Worse still, he added, that his receding hairline was giving him a complex. He feared that this could affect his performance at work and also his annual appraisal.
Vipul’s symptoms were typical of Male Pattern Baldness (MPB), or androgenetic alopecia (AGA).
We prescribed him an appropriate homeopathic remedy and asked him to reduce and give up smoking and alcohol over time. After one year of treatment, we saw a healthy change in his hair loss condition.

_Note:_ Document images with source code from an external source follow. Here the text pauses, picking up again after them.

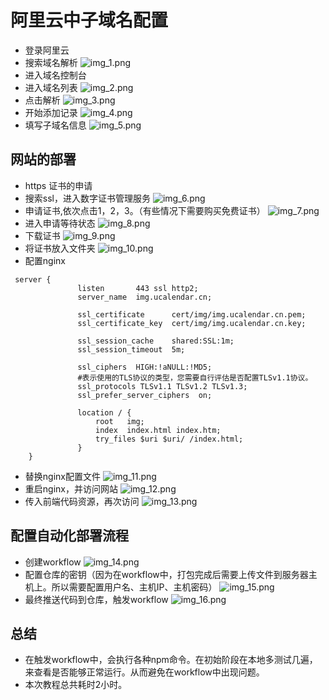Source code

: # 阿里云中子域名配置
- 登录阿里云
- 搜索域名解析
![img_1.png](img_1.png)
- 进入域名控制台
- 进入域名列表
![img_2.png](img_2.png)
- 点击解析
![img_3.png](img_3.png)
- 开始添加记录
![img_4.png](img_4.png)
- 填写子域名信息
![img_5.png](img_5.png)

## 网站的部署
- https 证书的申请
- 搜索ssl，进入数字证书管理服务
![img_6.png](img_6.png)
- 申请证书,依次点击1，2，3。（有些情况下需要购买免费证书）
![img_7.png](img_7.png)
- 进入申请等待状态
![img_8.png](img_8.png)
- 下载证书
![img_9.png](img_9.png)
- 将证书放入文件夹
![img_10.png](img_10.png)
- 配置nginx

```text
 server {
               listen       443 ssl http2;
               server_name  img.ucalendar.cn;

               ssl_certificate      cert/img/img.ucalendar.cn.pem;
               ssl_certificate_key  cert/img/img.ucalendar.cn.key;

               ssl_session_cache    shared:SSL:1m;
               ssl_session_timeout  5m;

               ssl_ciphers  HIGH:!aNULL:!MD5;
               #表示使用的TLS协议的类型，您需要自行评估是否配置TLSv1.1协议。
               ssl_protocols TLSv1.1 TLSv1.2 TLSv1.3;
               ssl_prefer_server_ciphers  on;

               location / {
                   root   img;
                   index  index.html index.htm;
                   try_files $uri $uri/ /index.html;
               }
    }
```
- 替换nginx配置文件
![img_11.png](img_11.png)
- 重启nginx，并访问网站
![img_12.png](img_12.png)
- 传入前端代码资源，再次访问
![img_13.png](img_13.png)

## 配置自动化部署流程
- 创建workflow
![img_14.png](img_14.png)
- 配置仓库的密钥（因为在workflow中，打包完成后需要上传文件到服务器主机上。所以需要配置用户名、主机IP、主机密码）
![img_15.png](img_15.png)
- 最终推送代码到仓库，触发workflow
![img_16.png](img_16.png)

## 总结
- 在触发workflow中，会执行各种npm命令。在初始阶段在本地多测试几遍，来查看是否能够正常运行。从而避免在workflow中出现问题。
- 本次教程总共耗时2小时。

- In typical male pattern baldness, natural DHT-inhibiting foods, such as soya are recommended
- Quit smoking and reduce alcohol intake. Smoking and alcohol are known triggers of pattern hair loss
- Avoid red meat, since it is believed to be a DHT-activator; it can worsen pattern hair loss
- Include green tea and roasted sesame seeds in your diet; they are natural DHT-inhibitors and help control hair loss
- ‘Up’ your protein intake. Proteins - e.g., milk and milk products, pulses, legumes, and soy - are good for hair
- Biotin, a vitamin, is evidenced to facilitate hair growth. Include rice bran, peanuts, soybean, cauliflower and mushrooms, which are rich in biotin, into your diet plan.